Aber es gibt noch einen weiteren Aspekt dieser Angelegenheit. Die deutsche Minderheit hatte und hat ein Imageproblem. Sie wird immer noch allgemein mit einem Milieu ungebildeter Menschen mit begrenzten kulturellen Bedürfnissen in Verbindung gebracht. Das „Schlesien Journal” war viele Jahre lang ein deutlicher Gegenbeweis für dieses Klischee. Die Produktion einer regelmäßigen Fernsehsendung auf europäischem Niveau ist nämlich logistisch und handwerklich ein schwieriges Unterfangen, das von den Machern hohe Kompetenz und Erfahrung verlangt. Eine Fernsehsendung ist nicht nur eine sachliche Mitteilung, sondern auch eine kulturelle Initiative. Es ist ein künstlerisches Artefakt in einem Bereich, in dem ein gesellschaftlicher Bedarf besteht, und eine Tätigkeit in einem Bereich, der für alle besonders sichtbar ist. Keine andere kulturelle Initiative dieses Milieus wurde mit internationalen Preisen in Wettbewerben ausgezeichnet, die nicht für nationale Minderheiten bestimmt waren. Und dieses für das Image so wichtige Projekt hat sich die VdG selbst genommen.

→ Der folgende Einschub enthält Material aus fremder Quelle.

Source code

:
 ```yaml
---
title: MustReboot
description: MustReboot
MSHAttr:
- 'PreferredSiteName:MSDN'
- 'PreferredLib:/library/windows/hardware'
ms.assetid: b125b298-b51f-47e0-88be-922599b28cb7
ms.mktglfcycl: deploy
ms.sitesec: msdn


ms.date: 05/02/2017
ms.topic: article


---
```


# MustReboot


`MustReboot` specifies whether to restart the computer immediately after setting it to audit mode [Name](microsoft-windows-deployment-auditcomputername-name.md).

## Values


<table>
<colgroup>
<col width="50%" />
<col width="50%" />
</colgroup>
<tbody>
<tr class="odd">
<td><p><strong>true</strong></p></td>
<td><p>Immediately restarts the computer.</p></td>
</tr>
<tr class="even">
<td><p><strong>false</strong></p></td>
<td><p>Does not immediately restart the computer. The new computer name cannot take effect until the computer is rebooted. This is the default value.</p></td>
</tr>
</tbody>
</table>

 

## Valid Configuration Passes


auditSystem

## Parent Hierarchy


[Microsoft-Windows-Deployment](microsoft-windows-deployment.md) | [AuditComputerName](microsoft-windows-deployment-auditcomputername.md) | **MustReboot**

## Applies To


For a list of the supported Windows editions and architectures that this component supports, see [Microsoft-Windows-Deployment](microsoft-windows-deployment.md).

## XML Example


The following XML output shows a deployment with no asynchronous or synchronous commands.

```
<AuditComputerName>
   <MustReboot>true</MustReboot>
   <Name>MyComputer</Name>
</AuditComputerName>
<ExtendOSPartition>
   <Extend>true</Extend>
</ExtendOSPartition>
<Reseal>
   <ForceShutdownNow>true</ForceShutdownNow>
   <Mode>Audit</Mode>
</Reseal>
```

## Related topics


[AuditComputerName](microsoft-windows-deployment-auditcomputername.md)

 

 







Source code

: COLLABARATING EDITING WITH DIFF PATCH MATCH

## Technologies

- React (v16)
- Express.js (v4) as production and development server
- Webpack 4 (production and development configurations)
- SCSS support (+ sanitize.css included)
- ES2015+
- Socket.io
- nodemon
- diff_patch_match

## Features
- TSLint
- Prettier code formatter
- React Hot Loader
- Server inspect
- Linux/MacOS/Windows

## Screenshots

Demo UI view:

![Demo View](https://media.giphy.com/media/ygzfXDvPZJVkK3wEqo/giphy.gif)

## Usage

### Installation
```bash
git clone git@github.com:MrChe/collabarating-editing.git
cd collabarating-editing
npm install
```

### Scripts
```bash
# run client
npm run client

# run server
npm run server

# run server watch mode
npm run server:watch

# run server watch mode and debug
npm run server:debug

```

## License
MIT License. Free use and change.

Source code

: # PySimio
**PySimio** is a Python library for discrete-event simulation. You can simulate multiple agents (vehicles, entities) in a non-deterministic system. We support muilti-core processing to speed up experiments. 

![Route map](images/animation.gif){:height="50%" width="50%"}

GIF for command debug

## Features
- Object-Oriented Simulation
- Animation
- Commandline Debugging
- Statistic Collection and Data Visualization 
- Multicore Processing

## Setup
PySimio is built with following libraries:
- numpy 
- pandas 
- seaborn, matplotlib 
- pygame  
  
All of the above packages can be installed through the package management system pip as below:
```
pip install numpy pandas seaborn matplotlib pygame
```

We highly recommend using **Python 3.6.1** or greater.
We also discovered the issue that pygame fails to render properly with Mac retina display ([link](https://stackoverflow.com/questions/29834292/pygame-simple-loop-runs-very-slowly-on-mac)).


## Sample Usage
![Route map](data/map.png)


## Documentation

Aber die VdG hat auch ernstzunehmende Argumente auf ihrer Seite. Das Fernsehen ist nicht nur ein sehr teures Medium, sondern auch zunehmend anachronistisch und richtet sich von Natur aus an eine ältere Zielgruppe. Vor allem junge Menschen schauen gar kein Fernsehen mehr und konzentrieren sich auf den Konsum von Inhalten im Internet, vor allem in den sozialen Medien. Kein Wunder also, dass VdG beschlossen hat, sich auf Aktivitäten im Internet zu konzentrieren. Aber aufgrund der enormen Konkurrenz steht auch dieses Medium vor großen Herausforderungen. Inwieweit es VdG gelingen wird, mit diesem neuen Internetmedium an den Erfolg des „Schlesien Journal” anzuknüpfen, bleibt offen.